Apagou

eclipse

“E no entanto, ela se move,”  Galileu Galilei

Houve um tempo que se acreditava que o sol girava em torno da terra, que ficava parada, a soberana no centro do mundo. Galileu tentou provar o contrário e se deu mal. Aparentemente desistiu, mas elaborou a frase acima, que entrou para a história. E no entanto, dizem que ele não disse, mas por que não acreditar? Quando essa verdade elementar foi finalmente aceita, muito do orgulho humano caiu por terra, mas nos restou ainda o consolo de um satélite girando submisso ao nosso redor. Nossa dama da noite, a lua, tem sido desde sempre alvo de nossas ilusões e fantasias.

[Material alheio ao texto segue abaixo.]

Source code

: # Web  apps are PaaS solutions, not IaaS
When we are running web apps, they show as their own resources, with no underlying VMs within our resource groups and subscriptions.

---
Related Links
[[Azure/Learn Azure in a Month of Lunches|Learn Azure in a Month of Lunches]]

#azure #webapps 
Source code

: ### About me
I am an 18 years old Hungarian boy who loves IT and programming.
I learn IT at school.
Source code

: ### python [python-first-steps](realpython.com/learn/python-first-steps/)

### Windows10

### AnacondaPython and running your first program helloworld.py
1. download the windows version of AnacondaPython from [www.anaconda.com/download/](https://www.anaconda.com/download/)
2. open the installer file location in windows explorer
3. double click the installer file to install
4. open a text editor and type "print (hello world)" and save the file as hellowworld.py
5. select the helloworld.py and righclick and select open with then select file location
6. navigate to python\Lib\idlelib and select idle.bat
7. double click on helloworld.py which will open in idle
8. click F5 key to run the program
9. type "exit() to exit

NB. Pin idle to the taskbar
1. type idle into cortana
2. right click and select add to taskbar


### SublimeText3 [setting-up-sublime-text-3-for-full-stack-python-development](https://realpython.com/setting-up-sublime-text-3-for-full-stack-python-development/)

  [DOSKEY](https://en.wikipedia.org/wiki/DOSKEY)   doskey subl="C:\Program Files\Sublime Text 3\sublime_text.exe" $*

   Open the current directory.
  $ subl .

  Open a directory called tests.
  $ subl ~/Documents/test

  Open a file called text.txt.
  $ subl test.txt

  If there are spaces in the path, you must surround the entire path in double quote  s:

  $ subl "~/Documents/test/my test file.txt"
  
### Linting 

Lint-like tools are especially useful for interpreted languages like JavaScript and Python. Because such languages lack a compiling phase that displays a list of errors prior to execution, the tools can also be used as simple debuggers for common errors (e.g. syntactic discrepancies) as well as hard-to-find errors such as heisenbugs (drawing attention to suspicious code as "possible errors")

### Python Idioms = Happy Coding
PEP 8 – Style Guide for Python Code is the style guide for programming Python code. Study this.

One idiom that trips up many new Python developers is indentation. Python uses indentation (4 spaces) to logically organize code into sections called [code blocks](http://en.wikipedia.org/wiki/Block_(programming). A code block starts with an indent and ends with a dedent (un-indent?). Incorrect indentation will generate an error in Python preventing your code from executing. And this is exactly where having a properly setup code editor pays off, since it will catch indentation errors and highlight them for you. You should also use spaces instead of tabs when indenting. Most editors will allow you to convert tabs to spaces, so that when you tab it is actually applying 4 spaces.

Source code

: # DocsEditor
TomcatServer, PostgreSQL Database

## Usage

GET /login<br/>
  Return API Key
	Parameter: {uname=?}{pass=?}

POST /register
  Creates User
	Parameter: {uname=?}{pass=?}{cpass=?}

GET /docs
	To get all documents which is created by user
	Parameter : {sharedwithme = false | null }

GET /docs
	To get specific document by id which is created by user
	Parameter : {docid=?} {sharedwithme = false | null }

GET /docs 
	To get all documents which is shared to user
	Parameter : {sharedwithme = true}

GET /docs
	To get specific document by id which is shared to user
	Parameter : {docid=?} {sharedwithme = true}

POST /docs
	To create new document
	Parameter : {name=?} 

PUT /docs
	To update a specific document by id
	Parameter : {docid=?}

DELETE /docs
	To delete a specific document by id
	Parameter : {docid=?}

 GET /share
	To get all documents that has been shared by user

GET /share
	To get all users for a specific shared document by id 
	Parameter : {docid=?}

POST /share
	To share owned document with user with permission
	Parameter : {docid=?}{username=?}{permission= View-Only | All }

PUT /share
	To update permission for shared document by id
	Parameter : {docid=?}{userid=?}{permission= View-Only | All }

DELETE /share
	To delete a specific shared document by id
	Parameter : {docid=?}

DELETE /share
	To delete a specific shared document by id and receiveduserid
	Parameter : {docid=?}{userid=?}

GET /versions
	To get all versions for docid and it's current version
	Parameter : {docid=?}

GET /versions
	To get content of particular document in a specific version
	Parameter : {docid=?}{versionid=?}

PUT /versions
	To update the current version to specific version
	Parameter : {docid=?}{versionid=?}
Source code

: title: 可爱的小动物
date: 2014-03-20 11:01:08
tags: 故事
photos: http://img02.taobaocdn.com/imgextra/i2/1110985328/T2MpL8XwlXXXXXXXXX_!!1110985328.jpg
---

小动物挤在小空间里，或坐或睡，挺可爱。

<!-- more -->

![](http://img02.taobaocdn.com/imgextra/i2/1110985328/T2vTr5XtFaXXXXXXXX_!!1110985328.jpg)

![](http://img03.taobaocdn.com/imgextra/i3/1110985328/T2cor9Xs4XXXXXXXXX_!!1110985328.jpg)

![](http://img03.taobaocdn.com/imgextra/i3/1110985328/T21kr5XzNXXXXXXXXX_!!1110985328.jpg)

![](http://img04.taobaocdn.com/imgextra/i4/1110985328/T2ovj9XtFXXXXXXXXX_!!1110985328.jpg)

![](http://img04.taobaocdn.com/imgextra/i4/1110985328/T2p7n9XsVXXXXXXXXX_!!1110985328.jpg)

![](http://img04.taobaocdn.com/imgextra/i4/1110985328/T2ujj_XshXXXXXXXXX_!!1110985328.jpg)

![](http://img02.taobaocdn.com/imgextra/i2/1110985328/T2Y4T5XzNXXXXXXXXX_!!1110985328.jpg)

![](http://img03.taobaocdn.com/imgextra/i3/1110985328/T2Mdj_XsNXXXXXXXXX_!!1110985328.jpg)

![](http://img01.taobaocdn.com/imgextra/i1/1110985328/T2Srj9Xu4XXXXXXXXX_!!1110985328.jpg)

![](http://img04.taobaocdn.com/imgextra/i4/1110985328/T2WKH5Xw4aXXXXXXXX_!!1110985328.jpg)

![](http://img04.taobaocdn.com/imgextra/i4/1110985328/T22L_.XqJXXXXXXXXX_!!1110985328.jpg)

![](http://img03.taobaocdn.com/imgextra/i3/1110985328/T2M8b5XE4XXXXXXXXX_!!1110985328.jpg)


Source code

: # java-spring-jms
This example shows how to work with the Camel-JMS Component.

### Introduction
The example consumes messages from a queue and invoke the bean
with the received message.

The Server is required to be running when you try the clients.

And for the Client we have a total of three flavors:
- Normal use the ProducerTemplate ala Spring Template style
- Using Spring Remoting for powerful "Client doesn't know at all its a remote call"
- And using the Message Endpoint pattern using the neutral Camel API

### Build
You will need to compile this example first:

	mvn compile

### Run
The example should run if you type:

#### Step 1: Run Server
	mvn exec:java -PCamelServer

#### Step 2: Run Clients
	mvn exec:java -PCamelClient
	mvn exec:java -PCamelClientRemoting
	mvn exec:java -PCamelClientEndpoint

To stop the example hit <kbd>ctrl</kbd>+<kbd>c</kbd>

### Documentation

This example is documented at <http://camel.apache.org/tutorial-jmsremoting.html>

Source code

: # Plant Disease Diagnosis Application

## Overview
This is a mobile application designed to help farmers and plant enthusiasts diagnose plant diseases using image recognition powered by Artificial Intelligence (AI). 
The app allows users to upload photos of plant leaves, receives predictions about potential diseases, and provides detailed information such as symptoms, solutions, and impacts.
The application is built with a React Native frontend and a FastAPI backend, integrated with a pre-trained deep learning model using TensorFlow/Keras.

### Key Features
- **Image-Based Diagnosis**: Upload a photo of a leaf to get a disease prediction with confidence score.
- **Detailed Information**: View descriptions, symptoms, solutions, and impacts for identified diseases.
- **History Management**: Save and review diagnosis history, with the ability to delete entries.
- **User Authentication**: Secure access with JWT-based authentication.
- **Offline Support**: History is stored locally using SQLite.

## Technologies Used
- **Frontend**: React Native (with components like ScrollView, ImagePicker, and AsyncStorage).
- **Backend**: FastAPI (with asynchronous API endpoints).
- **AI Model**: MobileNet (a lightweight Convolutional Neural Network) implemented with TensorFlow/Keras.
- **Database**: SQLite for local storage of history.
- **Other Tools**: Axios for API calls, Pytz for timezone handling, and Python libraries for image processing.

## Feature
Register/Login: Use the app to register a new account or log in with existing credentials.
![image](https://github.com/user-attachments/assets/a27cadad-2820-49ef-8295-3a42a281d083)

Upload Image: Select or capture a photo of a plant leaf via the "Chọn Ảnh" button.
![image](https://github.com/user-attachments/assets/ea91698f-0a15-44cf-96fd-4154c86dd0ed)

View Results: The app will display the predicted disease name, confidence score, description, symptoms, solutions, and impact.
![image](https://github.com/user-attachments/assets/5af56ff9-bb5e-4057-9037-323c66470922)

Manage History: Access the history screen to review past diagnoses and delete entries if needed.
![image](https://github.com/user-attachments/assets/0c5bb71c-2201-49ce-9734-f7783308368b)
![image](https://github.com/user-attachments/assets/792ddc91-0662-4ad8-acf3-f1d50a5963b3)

Embora sem brilho próprio, a lua é uma guerreira que soube tirar proveito da luminosidade do sol para se destacar, no que não deve ser censurada, porque essa subtração em nada afeta a exuberância do nosso astro-rei, que continua nos mantendo vivos com sua luz e calor. Outra improbidade dos humanos, chamar de astro-rei o sol que nos aquece, que não é rei de nada – o incógnito infinito está cheio de astros muito maiores.

De vez em quando a lua sai de sua passividade e nos surpreende, como aconteceu agora com o eclipse solar. Uma festa aqui no hemisfério norte, embora em Miami não tenha sido tão exibido como em outras cidades do norte. Houve grande expectativa, e muitos pararam para ver, embora poucos tenham visto. Não fui assistir ao show, mas alguns dos departamentos da universidade onde trabalho ofereceram óculos especiais para que estudantes, professores e funcionários pudessem ver.

Esse foi um eclipse raro e não deveria mesmo ser desperdiçado. Na minha infância alegrense ocorreu um eclipse lunar total e lembro da população local acorrendo em massa para prestigiar o evento. Claro, nesse tempo não tínhamos óculos especiais para proteger os olhos, mas usava-se o truque de passar a fumaça de uma vela sob um vidro, tornando-o fosco. E toda a cidade estava nas ruas, de vidro no rosto, olhando para o céu. Dizem que radiografias fazem o mesmo efeito, mas não vi ninguém olhando para o sol com a foto do pulmão ou de uma perna quebrada.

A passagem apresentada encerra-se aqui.